Lors du conseil municipal du 11 mars, la majorité municipale a annoncé une nouvelle qu’elle présente comme historique : pour la première fois depuis plusieurs années, les finances de Fort-de-France sont repassées dans le vert. Le compte administratif 2024, adopté à la majorité, affiche un excédent de 4,812 millions d’euros, et le budget primitif 2025 est voté à l’équilibre. Une respiration bienvenue, dans une ville longtemps engluée dans les déficits.

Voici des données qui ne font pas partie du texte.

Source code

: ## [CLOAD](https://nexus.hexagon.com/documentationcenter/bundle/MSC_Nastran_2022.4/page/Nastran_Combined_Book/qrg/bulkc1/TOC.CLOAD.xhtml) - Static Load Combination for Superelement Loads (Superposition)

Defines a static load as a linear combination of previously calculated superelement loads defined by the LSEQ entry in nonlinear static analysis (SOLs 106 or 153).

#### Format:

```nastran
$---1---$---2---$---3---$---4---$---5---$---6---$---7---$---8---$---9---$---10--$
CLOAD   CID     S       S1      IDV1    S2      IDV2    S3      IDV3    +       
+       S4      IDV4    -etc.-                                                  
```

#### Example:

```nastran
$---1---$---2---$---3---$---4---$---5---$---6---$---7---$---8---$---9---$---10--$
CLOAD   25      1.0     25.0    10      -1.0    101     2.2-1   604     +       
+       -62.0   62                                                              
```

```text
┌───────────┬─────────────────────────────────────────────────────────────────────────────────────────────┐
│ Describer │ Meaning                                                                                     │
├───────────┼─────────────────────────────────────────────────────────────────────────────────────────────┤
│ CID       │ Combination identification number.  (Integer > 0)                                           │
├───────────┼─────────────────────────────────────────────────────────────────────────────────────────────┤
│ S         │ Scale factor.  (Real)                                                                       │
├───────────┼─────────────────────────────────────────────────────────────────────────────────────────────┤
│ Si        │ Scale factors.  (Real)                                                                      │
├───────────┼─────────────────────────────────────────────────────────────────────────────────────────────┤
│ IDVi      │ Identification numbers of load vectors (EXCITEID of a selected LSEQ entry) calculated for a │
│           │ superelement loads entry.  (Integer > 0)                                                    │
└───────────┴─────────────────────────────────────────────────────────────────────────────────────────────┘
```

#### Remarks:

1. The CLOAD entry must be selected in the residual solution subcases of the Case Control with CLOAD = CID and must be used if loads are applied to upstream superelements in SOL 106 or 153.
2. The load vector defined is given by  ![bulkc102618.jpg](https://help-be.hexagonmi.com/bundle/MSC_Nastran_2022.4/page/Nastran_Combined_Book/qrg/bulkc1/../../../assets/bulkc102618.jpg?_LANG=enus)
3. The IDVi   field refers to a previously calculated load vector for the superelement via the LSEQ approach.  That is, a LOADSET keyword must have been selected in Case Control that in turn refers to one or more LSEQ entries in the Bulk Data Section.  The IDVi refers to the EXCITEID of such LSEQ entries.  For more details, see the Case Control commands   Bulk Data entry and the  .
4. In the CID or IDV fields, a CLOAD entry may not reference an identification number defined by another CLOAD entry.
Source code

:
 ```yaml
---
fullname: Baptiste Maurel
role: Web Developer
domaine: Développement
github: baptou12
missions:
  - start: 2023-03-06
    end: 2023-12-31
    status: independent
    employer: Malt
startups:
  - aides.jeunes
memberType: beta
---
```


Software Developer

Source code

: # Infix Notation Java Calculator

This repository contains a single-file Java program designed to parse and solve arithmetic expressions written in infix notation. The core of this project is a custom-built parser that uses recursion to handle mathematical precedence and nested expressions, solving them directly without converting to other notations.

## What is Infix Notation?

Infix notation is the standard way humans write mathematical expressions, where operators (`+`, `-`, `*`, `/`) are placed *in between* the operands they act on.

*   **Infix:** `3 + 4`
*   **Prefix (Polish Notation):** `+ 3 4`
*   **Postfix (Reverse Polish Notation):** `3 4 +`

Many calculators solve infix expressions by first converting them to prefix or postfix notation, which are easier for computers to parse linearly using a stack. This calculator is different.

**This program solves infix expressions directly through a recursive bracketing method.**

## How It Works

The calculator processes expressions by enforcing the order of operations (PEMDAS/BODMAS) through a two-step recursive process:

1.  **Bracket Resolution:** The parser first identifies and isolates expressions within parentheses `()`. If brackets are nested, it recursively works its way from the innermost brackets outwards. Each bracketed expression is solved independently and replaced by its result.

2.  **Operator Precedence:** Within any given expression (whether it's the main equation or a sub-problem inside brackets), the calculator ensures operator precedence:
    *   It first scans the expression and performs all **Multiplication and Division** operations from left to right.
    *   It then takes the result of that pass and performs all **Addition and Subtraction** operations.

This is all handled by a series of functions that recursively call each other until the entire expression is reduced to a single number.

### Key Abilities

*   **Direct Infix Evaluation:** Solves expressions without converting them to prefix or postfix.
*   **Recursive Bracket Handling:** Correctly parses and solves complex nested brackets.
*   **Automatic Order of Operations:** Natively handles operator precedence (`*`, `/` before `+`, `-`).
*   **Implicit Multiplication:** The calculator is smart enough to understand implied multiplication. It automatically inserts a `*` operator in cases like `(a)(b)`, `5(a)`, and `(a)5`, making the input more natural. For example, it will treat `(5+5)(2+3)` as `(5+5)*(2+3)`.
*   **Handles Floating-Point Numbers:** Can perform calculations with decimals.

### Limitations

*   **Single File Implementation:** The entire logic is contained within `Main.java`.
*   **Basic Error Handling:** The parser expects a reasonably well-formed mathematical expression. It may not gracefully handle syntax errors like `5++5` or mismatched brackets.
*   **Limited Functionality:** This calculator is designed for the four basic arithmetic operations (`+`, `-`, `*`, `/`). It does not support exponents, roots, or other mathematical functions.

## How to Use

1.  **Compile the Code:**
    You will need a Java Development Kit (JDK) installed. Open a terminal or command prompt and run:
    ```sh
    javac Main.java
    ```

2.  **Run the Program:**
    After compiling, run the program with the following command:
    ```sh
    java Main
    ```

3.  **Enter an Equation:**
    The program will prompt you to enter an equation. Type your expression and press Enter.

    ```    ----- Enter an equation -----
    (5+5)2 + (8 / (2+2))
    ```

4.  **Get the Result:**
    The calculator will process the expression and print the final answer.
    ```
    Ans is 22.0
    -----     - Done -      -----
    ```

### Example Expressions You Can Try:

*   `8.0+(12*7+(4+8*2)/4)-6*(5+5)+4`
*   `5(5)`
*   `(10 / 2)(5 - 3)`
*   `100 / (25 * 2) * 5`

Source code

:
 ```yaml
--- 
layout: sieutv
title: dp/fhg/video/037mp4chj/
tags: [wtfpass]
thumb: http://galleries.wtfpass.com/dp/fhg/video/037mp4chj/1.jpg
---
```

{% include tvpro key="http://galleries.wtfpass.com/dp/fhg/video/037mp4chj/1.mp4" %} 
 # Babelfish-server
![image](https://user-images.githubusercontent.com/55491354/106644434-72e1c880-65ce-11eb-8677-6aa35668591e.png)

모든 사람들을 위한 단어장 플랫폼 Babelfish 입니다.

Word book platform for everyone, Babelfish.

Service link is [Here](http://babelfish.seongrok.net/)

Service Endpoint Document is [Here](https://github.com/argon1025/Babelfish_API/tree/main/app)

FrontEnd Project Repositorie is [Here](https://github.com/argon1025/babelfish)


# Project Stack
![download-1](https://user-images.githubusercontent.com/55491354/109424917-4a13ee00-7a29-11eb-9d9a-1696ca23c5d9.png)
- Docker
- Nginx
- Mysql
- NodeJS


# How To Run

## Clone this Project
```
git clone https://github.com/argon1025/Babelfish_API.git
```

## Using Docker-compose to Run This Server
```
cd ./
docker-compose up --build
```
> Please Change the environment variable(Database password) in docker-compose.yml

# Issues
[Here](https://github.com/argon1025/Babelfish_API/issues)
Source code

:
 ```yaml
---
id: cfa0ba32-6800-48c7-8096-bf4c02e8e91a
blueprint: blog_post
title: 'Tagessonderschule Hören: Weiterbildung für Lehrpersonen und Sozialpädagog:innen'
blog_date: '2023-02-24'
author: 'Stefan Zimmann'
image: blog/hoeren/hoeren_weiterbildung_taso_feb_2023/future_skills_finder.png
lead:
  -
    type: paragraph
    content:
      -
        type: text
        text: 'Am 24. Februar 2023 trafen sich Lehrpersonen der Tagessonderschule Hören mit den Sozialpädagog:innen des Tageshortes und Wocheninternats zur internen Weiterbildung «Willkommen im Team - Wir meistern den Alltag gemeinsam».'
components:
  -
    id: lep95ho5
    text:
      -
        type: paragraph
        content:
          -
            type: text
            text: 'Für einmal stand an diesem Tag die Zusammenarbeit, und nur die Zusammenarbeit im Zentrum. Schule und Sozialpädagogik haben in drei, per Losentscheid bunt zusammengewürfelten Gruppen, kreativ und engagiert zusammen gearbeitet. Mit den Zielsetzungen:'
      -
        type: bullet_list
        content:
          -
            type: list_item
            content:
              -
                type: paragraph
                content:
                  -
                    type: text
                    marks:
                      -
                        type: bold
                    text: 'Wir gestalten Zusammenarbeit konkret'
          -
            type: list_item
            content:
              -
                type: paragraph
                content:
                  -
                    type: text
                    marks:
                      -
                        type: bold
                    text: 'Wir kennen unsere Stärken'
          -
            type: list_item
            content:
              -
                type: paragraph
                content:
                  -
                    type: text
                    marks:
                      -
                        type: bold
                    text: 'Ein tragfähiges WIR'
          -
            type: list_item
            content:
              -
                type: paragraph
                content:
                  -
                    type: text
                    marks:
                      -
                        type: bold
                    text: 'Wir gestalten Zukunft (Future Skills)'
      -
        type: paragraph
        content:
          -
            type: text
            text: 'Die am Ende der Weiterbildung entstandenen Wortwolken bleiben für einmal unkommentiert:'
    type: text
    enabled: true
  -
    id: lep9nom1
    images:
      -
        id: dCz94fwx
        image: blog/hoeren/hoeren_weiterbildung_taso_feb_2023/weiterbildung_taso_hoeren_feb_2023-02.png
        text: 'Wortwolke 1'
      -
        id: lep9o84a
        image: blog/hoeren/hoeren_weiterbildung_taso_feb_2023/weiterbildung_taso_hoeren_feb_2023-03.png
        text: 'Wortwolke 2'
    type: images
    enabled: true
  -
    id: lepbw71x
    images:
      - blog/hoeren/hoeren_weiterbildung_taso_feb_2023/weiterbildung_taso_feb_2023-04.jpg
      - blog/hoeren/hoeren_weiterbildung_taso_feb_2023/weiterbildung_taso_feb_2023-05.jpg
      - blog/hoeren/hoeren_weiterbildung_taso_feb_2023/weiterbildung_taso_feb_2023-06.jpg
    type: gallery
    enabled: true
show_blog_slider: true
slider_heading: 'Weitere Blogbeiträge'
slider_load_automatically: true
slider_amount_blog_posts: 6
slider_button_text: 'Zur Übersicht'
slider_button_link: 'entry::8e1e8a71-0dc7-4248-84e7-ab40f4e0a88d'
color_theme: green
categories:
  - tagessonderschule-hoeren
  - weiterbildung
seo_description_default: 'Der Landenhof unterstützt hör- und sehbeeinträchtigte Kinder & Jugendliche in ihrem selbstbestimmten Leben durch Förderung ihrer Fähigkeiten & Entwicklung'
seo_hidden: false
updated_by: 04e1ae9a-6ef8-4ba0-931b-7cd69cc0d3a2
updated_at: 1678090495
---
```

« C’est le fruit d’un plan de redressement rigoureux initié dès 2020 », affirme Didier Laguerre, maire de Fort-de-France (divers gauche), qui revendique une stratégie financière fondée sur la maîtrise des dépenses plutôt que sur l’austérité aveugle.
« La Chambre régionale des comptes préconisait des mesures drastiques comme une augmentation annuelle de 10 millions d’euros des impôts ou la suppression de centaines d’emplois municipaux. Nous avons refusé ces options. »
500 départs à la retraite non remplacés
La stratégie retenue repose sur un gel des recrutements : plus de 500 départs à la retraite n’ont pas été remplacés entre 2020 et 2023. « Je n’ai supprimé aucun poste, précise Didier Laguerre. Il s’agit de non-remplacement, ce qui n’est pas la même chose. » À cela s’ajoute une amélioration des recettes et une rationalisation des charges, illustrée notamment par la réduction drastique des délais de paiement aux fournisseurs : de 235 jours en 2022 à 48 jours fin 2024.
La signature du Contrat de redressement en Outre-mer (COROM), renouvelé pour la période 2024-2026, est présentée comme un levier clé de consolidation. « Ce contrat avec l’État nous permet de sécuriser le retour à l’équilibre et d’assurer la soutenabilité de notre trajectoire », affirme le maire.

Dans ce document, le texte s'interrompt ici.